There are influential educators today, and I have met them, who say that the purpose of American education is to instill in children a pride in their separate ancestral pasts and their home languages. There are university students, and I have met them,6who scorn the notion of a shared “Western Civilization” course.

The commission allows that it wants both, uniformity and diversity. Yes, there must be instruction in American history, geography, manners. There should also be a juxtaposition of the national with the international. The question, of course, is how?

It seems to me there is at least a question of sequence. In order to judge, to evaluate, to reject, or to admire, the student first needs a point of view. Not until a student comprehends his own culture and history will he be in a position to confront the foreign with any sophistication.

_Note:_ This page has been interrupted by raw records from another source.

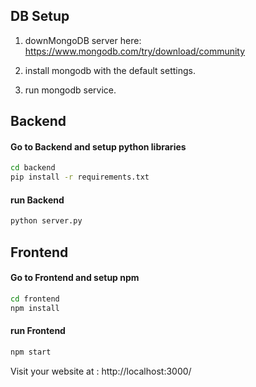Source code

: ## DB Setup
1. downMongoDB server here:
https://www.mongodb.com/try/download/community

2. install mongodb with the default settings.
3. run mongodb service.




## Backend

#### Go to Backend and setup python libraries
```bash
cd backend
pip install -r requirements.txt
```

#### run Backend
```bash
python server.py
```




## Frontend

#### Go to Frontend and setup npm
```bash
cd frontend
npm install
```

#### run Frontend
```bash
npm start
```

Visit your website at :
http://localhost:3000/
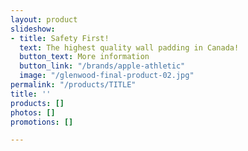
 ```yaml
---
layout: product
slideshow:
- title: Safety First!
  text: The highest quality wall padding in Canada!
  button_text: More information
  button_link: "/brands/apple-athletic"
  image: "/glenwood-final-product-02.jpg"
permalink: "/products/TITLE"
title: ''
products: []
photos: []
promotions: []

---
```

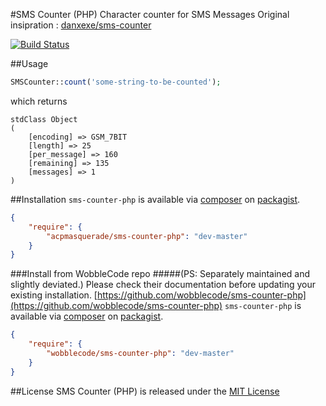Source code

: #SMS Counter (PHP)
Character counter for SMS Messages
Original insipration : [danxexe/sms-counter](https://github.com/danxexe/sms-counter)

[![Build Status](https://travis-ci.org/acpmasquerade/sms-counter-php.svg?branch=master)](https://travis-ci.org/acpmasquerade/sms-counter-php)

##Usage
```php
SMSCounter::count('some-string-to-be-counted');	
```
which returns
```
stdClass Object
(
	[encoding] => GSM_7BIT
	[length] => 25
	[per_message] => 160
	[remaining] => 135
	[messages] => 1
)
```
##Installation
`sms-counter-php` is available via [composer](http://getcomposer.org) on [packagist](https://packagist.org/packages/acpmasquerade/sms-counter-php).  
```json
{
    "require": {
        "acpmasquerade/sms-counter-php": "dev-master"
    }
}
```

###Install from WobbleCode repo 
#####(PS: Separately maintained and slightly deviated.) Please check their documentation before updating your existing installation.
[https://github.com/wobblecode/sms-counter-php](https://github.com/wobblecode/sms-counter-php)
`sms-counter-php` is available via [composer](http://getcomposer.org) on [packagist](https://packagist.org/packages/wobblecode/sms-counter-php).  
```json
{
    "require": {
        "wobblecode/sms-counter-php": "dev-master"
    }
}
```

##License
SMS Counter (PHP) is released under the [MIT License](LICENSE.txt)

We read in the newspapers now that American students are unable to pin Japanon a map. I infer that the greatest problem is that American students are unable to make any kind of assessment of Japanese collectivism or Soviet socialism or American individualism. I suspect the triumph of the adolescent shrug.

From the mid-60’s, one senses a deflation of American self-esteem. Americans are no longer confident that we are good; we think we are no better than many another place and time. Which perhaps advances us toward a healthier sense of universal failing or of original sin. The pity is that we relinquish a reasonable pride in what America has accomplished.

In the 19th century, as America became an immigrant country, necessity gatheredgenerations of European immigrants in big-city classrooms. Assimilation was an honorable achievement, comparable, in my mind, with opening the plains, building bridges. Should we expect less of our own age because the faces in our classrooms are no longer of Europe? Are we prepared to teach our students that there are values and institutions and customs here that are different, even better, than those in other countries? Are we prepared to help the student arrive at a sense of values?

Perhaps we are not. Very likely we are not. Perhaps we have lost too much faith in our purpose. And our children know it. Our children will become cultural nomads in the 21st century. America’s greatest cultural export already is a youthful cynicism, which is the controlling entertainment of the world.